§ **Records from a collection**:
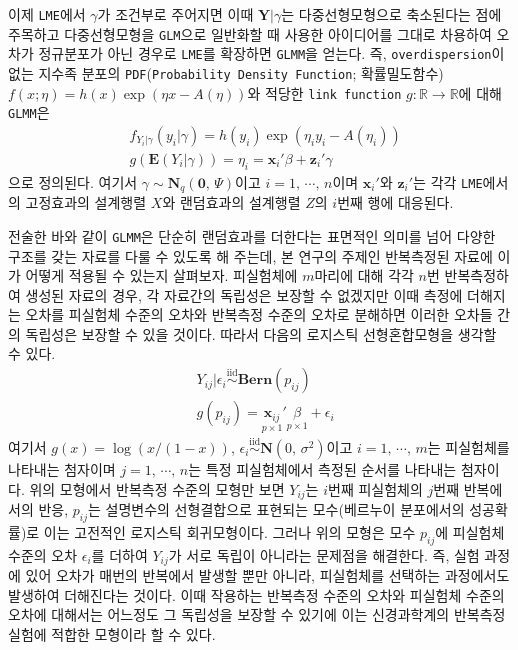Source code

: \documentclass[10pt,onecolumn,twoside,a4size]{gsag3jnl}
\newcommand{\iid}{\stackrel{\mathrm{iid}}{\sim}}
\begin{document}
이제 \texttt{LME}에서 $\gamma$가 조건부로 주어지면 이때 $\mathbf{Y}\vert\gamma$는 다중선형모형으로 축소된다는 점에 주목하고 다중선형모형을 \texttt{GLM}으로 일반화할 때 사용한 아이디어를 그대로 차용하여 오차가 정규분포가 아닌 경우로 \texttt{LME}를 확장하면 \texttt{GLMM}을 얻는다. 즉, \texttt{overdispersion}이 없는 지수족 분포의 \texttt{PDF}(\texttt{Probability Density Function}; 확률밀도함수) $f(x;\eta)=h(x)\exp(\eta x-A(\eta))$와 적당한 \texttt{link function} $g:\mathbb{R}\to\mathbb{R}$에 대해 \texttt{GLMM}은 
\begin{align}\label{eq:glmm_model}
  &f_{Y_i\vert\gamma}(y_i\vert\gamma)=h(y_i)\exp(\eta_iy_i-A(\eta_i))\\
  &g(\mathbf{E}(Y_i\vert\gamma))=\eta_i=\mathbf{x}_i'\beta+\mathbf{z}_i'\gamma\nonumber
\end{align}
으로 정의된다. 여기서 $\gamma\sim\mathbf{N}_q(\mathbf{0},\,\Psi)$이고 $i=1,\,\cdots,\,n$이며 $\mathbf{x}_i'$와 $\mathbf{z}_i'$는 각각 \texttt{LME}에서의 고정효과의 설계행렬 $X$와 랜덤효과의 설계행렬 $Z$의 $i$번째 행에 대응된다.

전술한 바와 같이 \texttt{GLMM}은 단순히 랜덤효과를 더한다는 표면적인 의미를 넘어 다양한 구조를 갖는 자료를 다룰 수 있도록 해 주는데, 본 연구의 주제인 반복측정된 자료에 이가 어떻게 적용될 수 있는지 살펴보자. 피실험체에 $m$마리에 대해 각각 $n$번 반복측정하여 생성된 자료의 경우, 각 자료간의 독립성은 보장할 수 없겠지만 이때 측정에 더해지는 오차를 피실험체 수준의 오차와 반복측정 수준의 오차로 분해하면 이러한 오차들 간의 독립성은 보장할 수 있을 것이다. 따라서 다음의 로지스틱 선형혼합모형을 생각할 수 있다.
\begin{align}\label{eq:hierachy_model}
  &Y_{ij}\vert\epsilon_i\iid\mathbf{Bern}(p_{ij})\\
  &g(p_{ij})=\underset{p\times1}{\mathbf{x}_{ij}}'\underset{p\times1}{\beta}+\epsilon_i\nonumber
\end{align}
여기서 $g(x)=\log(x/(1-x))$, $\epsilon_i\iid\mathbf{N}(0,\,\sigma^2)$이고 $i=1,\,\cdots,\,m$는 피실험체를 나타내는 첨자이며 $j=1,\,\cdots,\,n$는 특정 피실험체에서 측정된 순서를 나타내는 첨자이다. 위의 모형에서 반복측정 수준의 모형만 보면 $Y_{ij}$는 $i$번째 피실험체의 $j$번째 반복에서의 반응, $p_{ij}$는 설명변수의 선형결합으로 표현되는 모수(베르누이 분포에서의 성공확률)로 이는 고전적인 로지스틱 회귀모형이다. 그러나 위의 모형은 모수 $p_{ij}$에 피실험체 수준의 오차 $\epsilon_i$를 더하여 $Y_{ij}$가 서로 독립이 아니라는 문제점을 해결한다. 즉, 실험 과정에 있어 오차가 매번의 반복에서 발생할 뿐만 아니라, 피실험체를 선택하는 과정에서도 발생하여 더해진다는 것이다. 이때 작용하는 반복측정 수준의 오차와 피실험체 수준의 오차에 대해서는 어느정도 그 독립성을 보장할 수 있기에 이는 신경과학계의 반복측정 실험에 적합한 모형이라 할 수 있다.
\end{document}
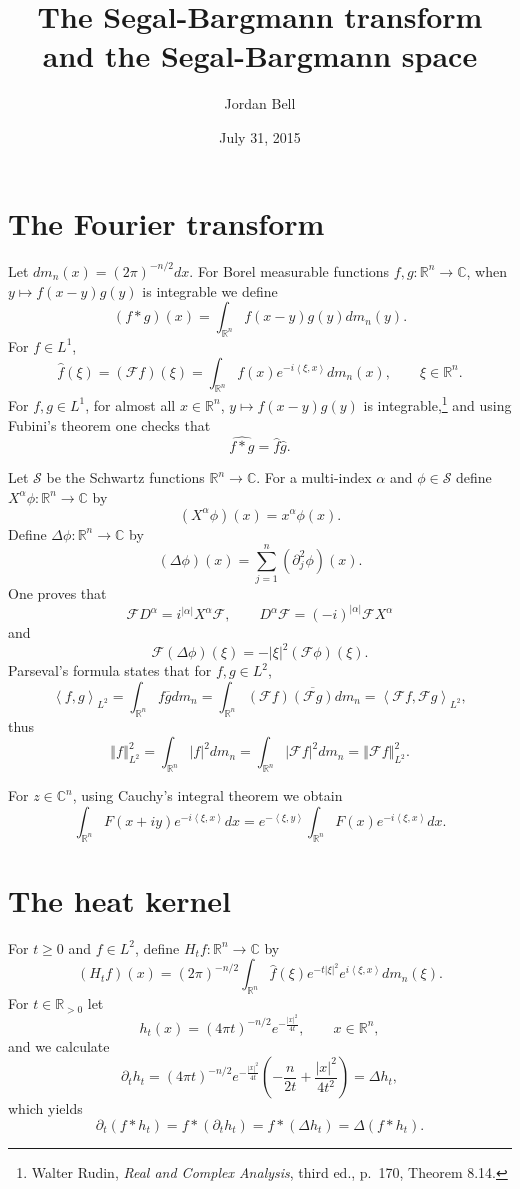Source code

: \documentclass{article}
\newcommand{\inner}[2]{\left\langle #1, #2 \right\rangle}
\newcommand{\norm}[1]{\left\Vert #1 \right\Vert}
\theoremstyle{definition}
\begin{document}
\title{The Segal-Bargmann transform and the Segal-Bargmann space}
\author{Jordan Bell}
\date{July 31, 2015}

\maketitle

\section{The Fourier transform}
Let $dm_n(x) = (2\pi)^{-n/2} dx$. 
For Borel measurable functions $f,g:\mathbb{R}^n \to \mathbb{C}$, when $y \mapsto f(x-y) g(y)$ is integrable we define
\[
(f*g)(x) = \int_{\mathbb{R}^n} f(x-y) g(y) dm_n(y).
\]
For $f \in L^1$,
\[
\hat{f}(\xi) = (\mathscr{F}f)(\xi) = \int_{\mathbb{R}^n} f(x) e^{-i\inner{\xi}{x}} dm_n(x),
\qquad \xi \in \mathbb{R}^n.
\]
For $f,g \in L^1$, for almost all $x \in \mathbb{R}^n$, $y \mapsto f(x-y) g(y)$ is integrable,\footnote{Walter Rudin,
{\em Real and Complex Analysis}, third ed., p.~170, Theorem 8.14.}
and using Fubini's theorem one checks that
\[
\widehat{f*g}=\widehat{f} \widehat{g}.
\]

Let $\mathscr{S}$ be the Schwartz functions 
$\mathbb{R}^n \to \mathbb{C}$. 
For a multi-index $\alpha$ and $\phi \in \mathscr{S}$
define $X^\alpha \phi:\mathbb{R}^n \to \mathbb{C}$ by
\[
(X^\alpha \phi)(x) = x^\alpha \phi(x).
\]
Define $\Delta \phi:\mathbb{R}^n \to \mathbb{C}$ by
\[
(\Delta \phi)(x) = \sum_{j=1}^n (\partial_j^2 \phi)(x).
\]
One proves that 
\[
\mathscr{F} D^\alpha = i^{|\alpha|} X^\alpha \mathscr{F},
\qquad D^\alpha \mathscr{F} = (-i)^{|\alpha|} \mathscr{F} X^\alpha
\]
and
\[
\mathscr{F}(\Delta \phi)(\xi) = -|\xi|^2 (\mathscr{F}\phi)(\xi).
\]
Parseval's formula states that for $f,g \in L^2$,
\[
\inner{f}{g}_{L^2}=\int_{\mathbb{R}^n} f \overline{g} dm_n = \int_{\mathbb{R}^n} (\mathscr{F} f)\overline{(\mathscr{F}g)} dm_n=
\inner{\mathscr{F}f}{\mathscr{F}g}_{L^2},
\]
thus
\[
\norm{f}_{L^2}^2 = \int_{\mathbb{R}^n} |f|^2 dm_n
=\int_{\mathbb{R}^n} |\mathscr{F} f|^2 dm_n = \norm{\mathscr{F}f}_{L^2}^2.
\]


For $z \in \mathbb{C}^n$, using Cauchy's integral theorem we obtain
\begin{equation}
\int_{\mathbb{R}^n} F(x+iy) e^{-i\inner{\xi}{x}} dx=
e^{-\inner{\xi}{y}} \int_{\mathbb{R}^n} F(x) e^{-i\inner{\xi}{x}} dx.
\label{contours}
\end{equation}


\section{The heat kernel}
For $t \geq 0$ and $f \in L^2$, define $H_t f:\mathbb{R}^n \to \mathbb{C}$ by
\[
(H_t f)(x)  = (2\pi)^{-n/2} \int_{\mathbb{R}^n} \widehat{f}(\xi) e^{-t |\xi|^2} e^{i\inner{\xi}{x}} dm_n(\xi).
\]
For $t \in \mathbb{R}_{>0}$ let
\[
h_t(x) = (4\pi t)^{-n/2} e^{-\frac{|x|^2}{4t}},\qquad x \in \mathbb{R}^n,
\]
and we calculate
\[
\partial_t h_t = (4\pi t)^{-n/2} e^{-\frac{|x|^2}{4t}} \left( -\frac{n}{2t}+\frac{|x|^2}{4t^2}\right)
=\Delta h_t,
\]
which yields
\[
\partial_t ( f* h_t) = f*(\partial_t h_t) = f*(\Delta h_t)
=\Delta (f*h_t).
\]
\end{document}
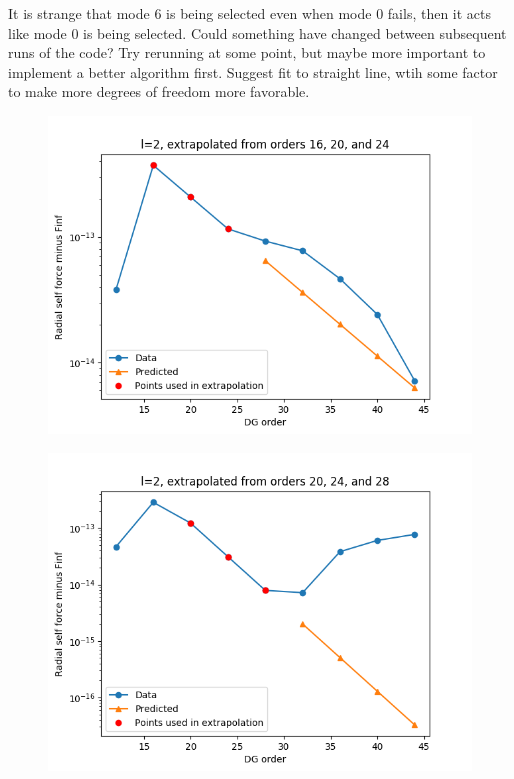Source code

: \documentclass{article}
\begin{document}
It is strange that mode 6 is being selected even when mode 0 fails, then it acts like mode 0 is being selected. Could something have changed between subsequent runs of the code? Try rerunning at some point, but maybe more important to implement a better algorithm first. Suggest fit to straight line, wtih some factor to make more degrees of freedom more favorable. 

\begin{figure}
  \includegraphics{extrapolate7t632l2i1}
\end{figure}
\begin{figure}
  \includegraphics{extrapolate7t632l2i2}
\end{figure}
\end{document}
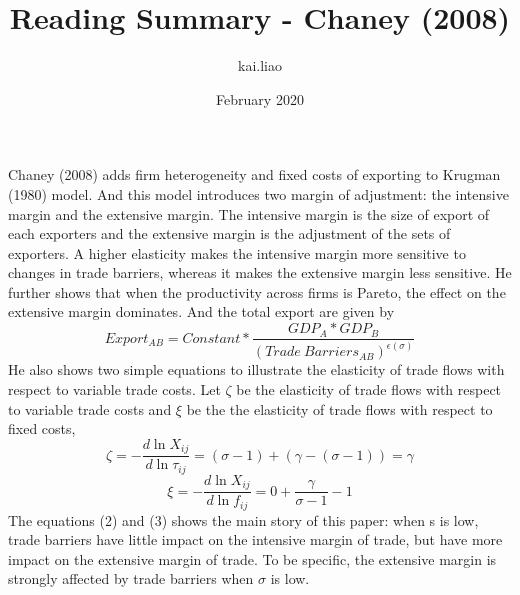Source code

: \documentclass{article}
\title{Reading Summary - Chaney (2008)}
\author{kai.liao }
\date{February 2020}
\begin{document}
\maketitle

Chaney (2008) adds firm heterogeneity and fixed costs of exporting to Krugman (1980) model. And this model introduces two margin of adjustment: the intensive margin and the extensive margin. The intensive margin is the size of export of each exporters and the extensive margin is the adjustment of the sets of exporters. A higher elasticity makes the intensive margin more sensitive to changes in trade barriers, whereas it makes the
extensive margin less sensitive. He further shows that when the productivity across firms is Pareto, the effect on the extensive margin dominates. And the total export are given by
\begin{equation}
    Export_{AB} = Constant * \frac{GDP_A*GDP_B}{(Trade~ Barriers_{AB})^{\epsilon(\sigma)}}
\end{equation}
He also shows two simple equations to illustrate the elasticity of trade flows with respect to variable trade costs. Let $\zeta$ be the elasticity of trade flows with respect to variable trade costs and $\xi$ be the  the elasticity of trade flows with respect to fixed costs,
\begin{equation}
    \zeta = -\frac{d\ln{X_{ij}}}{d\ln{\tau_{ij}}} = (\sigma-1) + (\gamma - (\sigma -1)) = \gamma
\end{equation}
\begin{equation}
    \xi = -\frac{d\ln{X_{ij}}}{d\ln{f_{ij}}} = 0 + \frac{\gamma}{\sigma-1}-1
\end{equation}
The equations (2) and (3) shows the main story of this paper: when s is low, trade barriers have little impact on the intensive margin of trade, but have more impact on the extensive margin of trade. To be specific, the extensive margin is strongly affected by trade barriers when $\sigma$ is low.
\end{document}
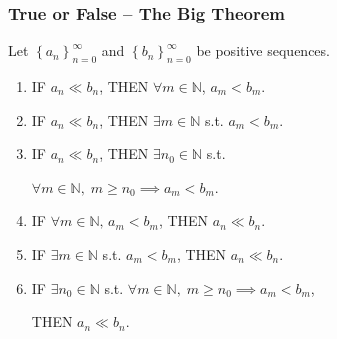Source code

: \documentclass[14pt]{beamer}
\begin{document}
\begin{frame}[t]
	\fontsize{13}{13}\selectfont
	\frametitle{True or False -- The Big Theorem}

	Let $\displaystyle \left\{ a_{n} \right\}_{n=0}^{\infty}$ and $\displaystyle \left
	\{ b_{n} \right\}_{n=0}^{\infty}$ be positive sequences.
	\vspace{.15cm}
	\begin{enumerate}
		\item IF \; {\color{red} $\displaystyle a_{n}\ll b_{n}$}, \quad THEN \;
			{\color{blue} $\displaystyle \forall m \in \mathbb{N}$, $\displaystyle a_{m}< b_{m}$}.
			\vfill

		\item IF \; {\color{red} $\displaystyle a_{n}\ll b_{n}$}, \quad THEN \;
			{\color{blue} $\displaystyle \exists m \in \mathbb{N}$ s.t. $\displaystyle a_{m}< b_{m}$}.
			\vfill

		\item IF \; {\color{red} $\displaystyle a_{n}\ll b_{n}$}, \quad THEN \;
			{\color{blue} $\displaystyle \exists n_{0}\in \mathbb{N}$ s.t.}
			\vspace{.15cm}

			{\color{blue} $\displaystyle \forall m \in \mathbb{N}, \; m\geq n_{0}\implies a_{m}< b_{m}$}.
			\vfill

		\item IF \; {\color{blue} $\displaystyle \forall m \in \mathbb{N}, \, a_{m}< b_{m}$},
			\quad THEN \; {\color{red} $\displaystyle a_{n}\ll b_{n}$}.
			\vfill

		\item IF \; {\color{blue} $\displaystyle \exists m \in \mathbb{N}$ s.t. $\displaystyle a_{m}< b_{m}$},
			\quad THEN \; {\color{red} $\displaystyle a_{n}\ll b_{n}$}.
			\vfill

		\item IF \; {\color{blue} $\displaystyle \exists n_{0}\in \mathbb{N}$ s.t. $\displaystyle \forall m \in \mathbb{N}, \; m\geq n_{0}\implies a_{m}< b_{m}$},
			\vspace{.15cm}

			THEN \; {\color{red} $\displaystyle a_{n}\ll b_{n}$}.
			\vfill
	\end{enumerate}
\end{frame}
\end{document}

§ **ASSIGNMENT**: When you reach the line containing "f(x-y) g(y) dm_n(y)." in the data above, start copying exactly, and stop after the line containing "h_t) = f*(\Delta h_t)".

§ **ANSWER SECTION**:
(f*g)(x) = \int_{\mathbb{R}^n} f(x-y) g(y) dm_n(y).
\]
For $f \in L^1$,
\[
\hat{f}(\xi) = (\mathscr{F}f)(\xi) = \int_{\mathbb{R}^n} f(x) e^{-i\inner{\xi}{x}} dm_n(x),
\qquad \xi \in \mathbb{R}^n.
\]
For $f,g \in L^1$, for almost all $x \in \mathbb{R}^n$, $y \mapsto f(x-y) g(y)$ is integrable,\footnote{Walter Rudin,
{\em Real and Complex Analysis}, third ed., p.~170, Theorem 8.14.}
and using Fubini's theorem one checks that
\[
\widehat{f*g}=\widehat{f} \widehat{g}.
\]

Let $\mathscr{S}$ be the Schwartz functions 
$\mathbb{R}^n \to \mathbb{C}$. 
For a multi-index $\alpha$ and $\phi \in \mathscr{S}$
define $X^\alpha \phi:\mathbb{R}^n \to \mathbb{C}$ by
\[
(X^\alpha \phi)(x) = x^\alpha \phi(x).
\]
Define $\Delta \phi:\mathbb{R}^n \to \mathbb{C}$ by
\[
(\Delta \phi)(x) = \sum_{j=1}^n (\partial_j^2 \phi)(x).
\]
One proves that 
\[
\mathscr{F} D^\alpha = i^{|\alpha|} X^\alpha \mathscr{F},
\qquad D^\alpha \mathscr{F} = (-i)^{|\alpha|} \mathscr{F} X^\alpha
\]
and
\[
\mathscr{F}(\Delta \phi)(\xi) = -|\xi|^2 (\mathscr{F}\phi)(\xi).
\]
Parseval's formula states that for $f,g \in L^2$,
\[
\inner{f}{g}_{L^2}=\int_{\mathbb{R}^n} f \overline{g} dm_n = \int_{\mathbb{R}^n} (\mathscr{F} f)\overline{(\mathscr{F}g)} dm_n=
\inner{\mathscr{F}f}{\mathscr{F}g}_{L^2},
\]
thus
\[
\norm{f}_{L^2}^2 = \int_{\mathbb{R}^n} |f|^2 dm_n
=\int_{\mathbb{R}^n} |\mathscr{F} f|^2 dm_n = \norm{\mathscr{F}f}_{L^2}^2.
\]


For $z \in \mathbb{C}^n$, using Cauchy's integral theorem we obtain
\begin{equation}
\int_{\mathbb{R}^n} F(x+iy) e^{-i\inner{\xi}{x}} dx=
e^{-\inner{\xi}{y}} \int_{\mathbb{R}^n} F(x) e^{-i\inner{\xi}{x}} dx.
\label{contours}
\end{equation}


\section{The heat kernel}
For $t \geq 0$ and $f \in L^2$, define $H_t f:\mathbb{R}^n \to \mathbb{C}$ by
\[
(H_t f)(x)  = (2\pi)^{-n/2} \int_{\mathbb{R}^n} \widehat{f}(\xi) e^{-t |\xi|^2} e^{i\inner{\xi}{x}} dm_n(\xi).
\]
For $t \in \mathbb{R}_{>0}$ let
\[
h_t(x) = (4\pi t)^{-n/2} e^{-\frac{|x|^2}{4t}},\qquad x \in \mathbb{R}^n,
\]
and we calculate
\[
\partial_t h_t = (4\pi t)^{-n/2} e^{-\frac{|x|^2}{4t}} \left( -\frac{n}{2t}+\frac{|x|^2}{4t^2}\right)
=\Delta h_t,
\]
which yields
\[
\partial_t ( f* h_t) = f*(\partial_t h_t) = f*(\Delta h_t)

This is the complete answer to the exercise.